"Jangan bercanda deh, Tan? Bagaimana kamu menyuruhku untuk mengontrak sendiri di saat aku tak punya uang?" Rachel memanyunkan bibirnya. Ia tak bisa bayangkan jika ia hidup seorang diri tanpa uang sepersenpun.
Gelak tawa Intanpun pecah melihat kelucuan sahabatnya itu.
Rachel mengernyit memicing menatap Intan yang benar-benar menguji kesabarannya.
Tepukan keraspun melayang di bahu Intan.
Buk
"Apaan sih? Sakit tau nggak?" keluh Intan memegang bahunya.
"Kamu 'tuh yang apa-apaan! Bisa-bisanya kamu menggodaku seperti ini," kata Rachel kembali menatap wajahnya ke arah kaca kecil yang masih ada di tangan kirinya.
Intan hanya tersenyum tipis melihat sahabatnya yang dari dulu tidak berubah. Selalu membawa kaca kesayangannya ke manapun pergi.
"Rachel-Rachel, berapa tahun kaca ini bersama kamu?" tanya Intan meledek sembari menunjuk kaca jadul itu.
"Apaan, sih!" ujar Rachel memasukkan kacanya kembali.
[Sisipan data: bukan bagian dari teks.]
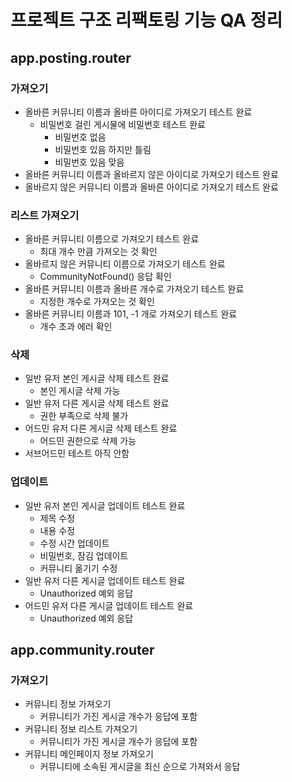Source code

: # 프로젝트 구조 리팩토링 기능 QA 정리
## app.posting.router
### 가져오기
- 올바른 커뮤니티 이름과 올바른 아이디로 가져오기 테스트 완료
    - 비밀번호 걸린 게시물에 비밀번호 테스트 완료
        - 비밀번호 없음
        - 비밀번호 있음 하지만 틀림
        - 비밀번호 있음 맞음
- 올바른 커뮤니티 이름과 올바르지 않은 아이디로 가져오기 테스트 완료
- 올바르지 않은 커뮤니티 이름과 올바른 아이디로 가져오기 테스트 완료
### 리스트 가져오기
- 올바른 커뮤니티 이름으로 가져오기 테스트 완료
    - 최대 개수 만큼 가져오는 것 확인
- 올바르지 않은 커뮤니티 이름으로 가져오기 테스트 완료
    - CommunityNotFound() 응답 확인
- 올바른 커뮤니티 이름과 올바른 개수로 가져오기 테스트 완료
    - 지정한 개수로 가져오는 것 확인
- 올바른 커뮤니티 이름과 101, -1 개로 가져오기 테스트 완료
    - 개수 초과 에러 확인
### 삭제
- 일반 유저 본인 게시글 삭제 테스트 완료
    - 본인 게시글 삭제 가능
- 일반 유저 다른 게시글 삭제 테스트 완료
    - 권한 부족으로 삭제 불가
- 어드민 유저 다른 게시글 삭제 테스트 완료
    - 어드민 권한으로 삭제 가능
- 서브어드민 테스트 아직 안함
### 업데이트
- 일반 유저 본인 게시글 업데이트 테스트 완료
    - 제목 수정
    - 내용 수정
    - 수정 시간 업데이트
    - 비밀번호, 잠김 업데이트
    - 커뮤니티 옮기기 수정
- 일반 유저 다른 게시글 업데이트 테스트 완료
    - Unauthorized 예외 응답
- 어드민 유저 다른 게시글 업데이트 테스트 완료
    - Unauthorized 예외 응답
## app.community.router
### 가져오기
- 커뮤니티 정보 가져오기
    - 커뮤니티가 가진 게시글 개수가 응답에 포함
- 커뮤니티 정보 리스트 가져오기
    - 커뮤니티가 가진 게시글 개수가 응답에 포함
- 커뮤니티 메인페이지 정보 가져오기
    - 커뮤니티에 소속된 게시글을 최신 순으로 가져와서 응답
Sesampai di kantor, kedua mata Rachel berputar melihat kemegahan perusahaan yang ada di hadapannya itu. Perusahaan yang memperkerjakan mau memperkerjakan tubuh besar seperti Intan.
Untuk pertama kalinya, ia melamar pekerjaan di tempat perkantoran yang sesungguhnya. Sejak lulus kuliah, ia ingin sekali bekerja di kantoran seperti teman-temannya. Tapi, semua itu hanyalah mimpi bagi Rachel ketika orangtuanya menyuruh dirinya berdiam diri di rumah dan menunggu orang yang di jodohkan dengan dirinya datang untuk melamarnya.
"Ya Tuhan, aku merasa sangat bangga jika aku bekerja di tempat seperti ini," gumam batin Rachel tersenyum senang. Dan berandai-andai memakai baju perkantoran seperti mereka yang keluar masuk dari kantor itu.
Intan mulai merapikan rambutnya yang sedikit berantakan. Ia mengernyit melirik sahabatnya yang tersenyum-senyum sendiri seperti orang gila.
"Sekarang mencari pekerjaan sangat sulit. Pokoknya, apapun pekerjaannya, kamu harus menerimanya. Meskipun, gajinya tak sesuai dengan keinginan kita. Yang pasti, cukuplah untuk makan. Ok!" Intan yang membenarkan kemeja milik Rachel.
"Ok!" jawabnya yang begitu semangat.
"Ya sudah, kalo begitu aku masuk dulu, ya? Kamu tau 'kan? Ruang Hrdnya dimana?" tanya Intan melihat Rachel menganggukkan kepala.
"Kamu tenang saja, aku tau, kok!"
"Semangat!" ucap Intan mengepalkan tangannya untuk menyemangati Rachel.
***
Jantung Rachel berdetak begitu kencang, tangannya tak berhenti meremas tangan satunya secara bergantian.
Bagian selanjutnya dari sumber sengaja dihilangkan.